Gov. Kathy Hochul wants to widen the Cross Bronx Expressway, a move that advocates against the plan said Monday would shatter public health and put a dent in air quality.
A broad coalition of elected officials, environmental justice leaders and transportation advocates gathered with the Bronx River Alliance in the borough’s Starlight Park on Nov. 25 to launch the “No Cross Bronx Expansion” campaign to oppose the governor’s plan.
The Cross Bronx, which is part of Interstate 95, is often lined with heavy traffic from the tens of thousands of vehicles that travel it daily. As part of the expansion, the Hochul administration proposes a new mile-long elevated highway parallel to the Cross Bronx which she says would help ease traffic congestion during planned road work — but environmentalists argue would be “destructive” to air quality and local neighborhoods.
“This Cross Bronx Expressway plan is a throwback of the worst type, in a Robert Moses style with highway engineers working in secret to hoist destructive plans on a community they don’t believe knows what’s best for itself,” Siddhartha Sánchez, executive director of the Bronx River Alliance, said.
Hochul’s plan includes a series of new, parallel bypass highways – over the Bronx River and Starlight Park – that will divert traffic during years of heavy construction on the highway and permanently expand the corridor.
A $150 million federal grant is helping to pay for the project, which comes at the same time as the city and state examining ways to “cap” the Cross Bronx, reconnecting neighborhoods divided by the Robert Moses-era expressway and providing additional green space.
Hochul announced the plan in January. According to a press release from her office, the project would prevent the need to close lanes on the congested roadway.
“It will serve a critical role as a temporary diversion/detour road that will negate the need for a long-term closure of one lane in each direction of the Cross Bronx Expressway and allow construction on the bridges to be completed in four years instead of six,” the press release stated. “The project calls for a new detour roadway to be constructed first, which will negate the need to divert traffic onto local streets and allow work to proceed faster and more efficiently. Once the bridge work is completed, the detour roadway would be reconfigured to become a multi-modal community connector that provides new bicycle, pedestrian and bus lane access.”
Meanwhile, many area residents, including Rafael Moure-Punnett, district manager of Bronx Community Board 6, have raised concerns about the design and possible increased pollution if a new elevated road is built.

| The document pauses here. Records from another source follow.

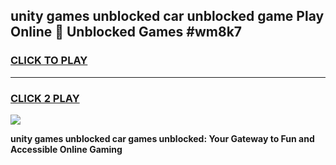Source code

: 
## unity games unblocked car unblocked game Play Online 👋 Unblocked Games #wm8k7
<h3>
<a href="https://premium.freeplayer.one?title=unity_games_unblocked_car&ref=21F">CLICK TO PLAY</a></h3>
<hr>

<h3>
<a href="https://premium.freeplayer.one?title=unity_games_unblocked_car&ref=21F">CLICK 2 PLAY</a>
  
</h3>

<a href="https://premium.freeplayer.one?title=unity_games_unblocked_car&ref=21F/"><img src="https://clearcache.store/games.png"></a>


**unity games unblocked car games unblocked: Your Gateway to Fun and Accessible Online Gaming**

“New York State DOT’s proposal for a new service road along the Cross Bronx Expressway is a slap in the face to Bronx residents,” Punnett said.

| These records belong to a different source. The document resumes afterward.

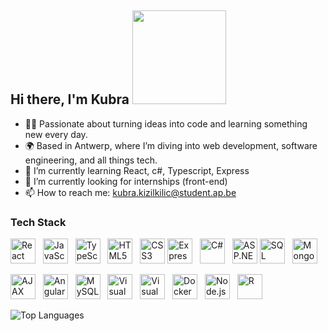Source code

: ## Hi there, I'm Kubra <img src="https://i.giphy.com/media/v1.Y2lkPTc5MGI3NjExaHVqbmFxY29xM21zMzJmOWRmcTR5ZW0xMGZ6Y29oczZlZnZtbjdtayZlcD12MV9pbnRlcm5hbF9naWZfYnlfaWQmY3Q9cw/mGcNjsfWAjY5AEZNw6/giphy.gif" width="150" height="auto" />
- 👩‍🎓 Passionate about turning ideas into code and learning something new every day. 
- 🌍 Based in Antwerp, where I’m diving into web development, software engineering, and all things tech.
- 🔧 I’m currently learning React, c#, Typescript, Express
- 👯 I’m currently looking for internships (front-end)
- 📫 How to reach me: kubra.kizilkilic@student.ap.be
<!--- 🚀 Always open to collaborating on innovative projects. Let’s connect and create something awesome together!--
<!--<table style="border: none;">
  <tr>
    <td style="border: none; padding-right: 10px;">
      <h2>📊 GitHub Stats </h2>
      <img src="https://github-readme-stats.vercel.app/api?username=kubra-kzlk&show_icons=true&theme=radical" alt="GitHub Stats" style="max-width: 50%;" />
    </td>
    <td style="border: none; padding-right: 10px;">
       <h2>🔥 Top Languages </h2>
      <img src="https://github-readme-stats.vercel.app/api/top-langs/?username=kubra-kzlk&layout=compact&langs_count=6&theme=radical" alt="Top Languages" style="max-width: 50%;" />
    </td>
  </tr>
</table>-->
  
<!--  ### 📊 GitHub Stats
![Your GitHub Stats](https://github-readme-stats.vercel.app/api?username=kubra-kzlk&show_icons=true&theme=radical)-->


### Tech Stack
<!--**Frontend** **Backend**    -->
<img src="https://cdn.jsdelivr.net/gh/devicons/devicon/icons/react/react-original.svg" width="40" height="40" alt="React" /> &nbsp;
<img src="https://cdn.jsdelivr.net/gh/devicons/devicon/icons/javascript/javascript-original.svg" width="40" height="40" alt="JavaScript" /> &nbsp;
<img src="https://cdn.jsdelivr.net/gh/devicons/devicon/icons/typescript/typescript-original.svg" width="40" height="40" alt="TypeScript" /> &nbsp;
<img src="https://cdn.jsdelivr.net/gh/devicons/devicon/icons/html5/html5-original.svg" width="40" height="40" alt="HTML5" /> &nbsp;
<img src="https://cdn.jsdelivr.net/gh/devicons/devicon/icons/css3/css3-original.svg" width="40" height="40" alt="CSS3" />
<img src="https://cdn.jsdelivr.net/gh/devicons/devicon/icons/express/express-original.svg" width="40" height="40" alt="Express" /> &nbsp;
<img src="https://cdn.jsdelivr.net/gh/devicons/devicon/icons/csharp/csharp-original.svg" width="40" height="40" alt="C#" /> &nbsp;
<img src="https://cdn.jsdelivr.net/gh/devicons/devicon/icons/dot-net/dot-net-original.svg" width="40" height="40" alt="ASP.NET" />
<img src="https://cdn.jsdelivr.net/gh/devicons/devicon/icons/mysql/mysql-original-wordmark.svg" width="40" height="40" alt="SQL" /> &nbsp;
<img src="https://cdn.jsdelivr.net/gh/devicons/devicon/icons/mongodb/mongodb-original-wordmark.svg" width="40" height="40" alt="MongoDB" /> &nbsp;


<img src="https://cdn.jsdelivr.net/gh/devicons/devicon/icons/ajax/ajax-original-wordmark.svg" width="40" height="40" alt="AJAX" /> &nbsp;
<img src="https://cdn.jsdelivr.net/gh/devicons/devicon/icons/angular/angular-original.svg" width="40" height="40" alt="Angular" /> &nbsp;
<img src="https://cdn.jsdelivr.net/gh/devicons/devicon/icons/mysql/mysql-original-wordmark.svg" width="40" height="40" alt="MySQL" /> &nbsp;
<img src="https://cdn.jsdelivr.net/gh/devicons/devicon/icons/visualstudio/visualstudio-plain.svg" width="40" height="40" alt="Visual Studio" /> &nbsp;
<img src="https://cdn.jsdelivr.net/gh/devicons/devicon/icons/vscode/vscode-original.svg" width="40" height="40" alt="Visual Studio Code" /> &nbsp;
<img src="https://cdn.jsdelivr.net/gh/devicons/devicon/icons/docker/docker-original.svg" width="40" height="40" alt="Docker" /> &nbsp;
<img src="https://cdn.jsdelivr.net/gh/devicons/devicon/icons/nodejs/nodejs-original.svg" width="40" height="40" alt="Node.js" /> &nbsp;
<img src="https://cdn.jsdelivr.net/gh/devicons/devicon/icons/r/r-original.svg" width="40" height="40" alt="R" /> &nbsp;


![Top Languages](https://github-readme-stats.vercel.app/api/top-langs/?username=kubra-kzlk&layout=compact&langs_count=6&theme=radical)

Danny Pearlstein, policy and communications director of the Riders Alliance, a bus and subway riders’ advocacy group, said expanding the Cross Bronx Expressway would be a mistake “worse” than the canceled “backwards boondoggle” LaGuardia AirTrain.
“The governor’s Department of Transportation has tried desperately to greenwash the new highway as a ‘community connector.’ But another bridge over the river and the park will divide communities to the north and south,” Pearlstein said. “Vague intentions to improve bus service and bike access make little sense: There’s no bus route to begin with and the bike path would be extremely steep and inaccessible. Once again, we need the governor’s foresight to cancel this awful project,”

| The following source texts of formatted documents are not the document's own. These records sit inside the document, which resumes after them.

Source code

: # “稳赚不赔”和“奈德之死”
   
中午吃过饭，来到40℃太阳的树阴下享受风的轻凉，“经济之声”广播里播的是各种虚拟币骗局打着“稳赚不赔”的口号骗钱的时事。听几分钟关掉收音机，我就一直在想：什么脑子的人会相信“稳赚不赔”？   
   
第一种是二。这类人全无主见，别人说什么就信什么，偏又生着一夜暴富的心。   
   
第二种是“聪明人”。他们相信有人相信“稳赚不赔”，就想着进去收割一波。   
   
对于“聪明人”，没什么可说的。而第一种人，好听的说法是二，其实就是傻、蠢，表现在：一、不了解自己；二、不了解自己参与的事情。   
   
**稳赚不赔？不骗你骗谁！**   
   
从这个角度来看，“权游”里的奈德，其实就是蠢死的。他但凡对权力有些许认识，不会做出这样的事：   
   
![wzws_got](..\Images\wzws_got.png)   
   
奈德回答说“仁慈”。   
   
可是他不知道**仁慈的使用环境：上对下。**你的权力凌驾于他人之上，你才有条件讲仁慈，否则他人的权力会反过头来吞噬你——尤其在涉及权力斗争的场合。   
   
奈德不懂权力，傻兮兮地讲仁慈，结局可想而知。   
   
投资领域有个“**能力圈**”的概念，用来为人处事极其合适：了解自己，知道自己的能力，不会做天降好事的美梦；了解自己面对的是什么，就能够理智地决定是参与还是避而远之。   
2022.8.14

Stakeholders in the area are asking the state to make plan details more available to the public.
”With the public health crises we are facing, all we now know about climate change and the public participation that is necessary for democracy, we are calling on New York State to plan with the Bronx community to meet the mobility and environmental needs we have identified,” Sánchez, of Bronx River Alliance, said.
amNewYork Metro reached out to Hochul’s office for comment, and is awaiting a response.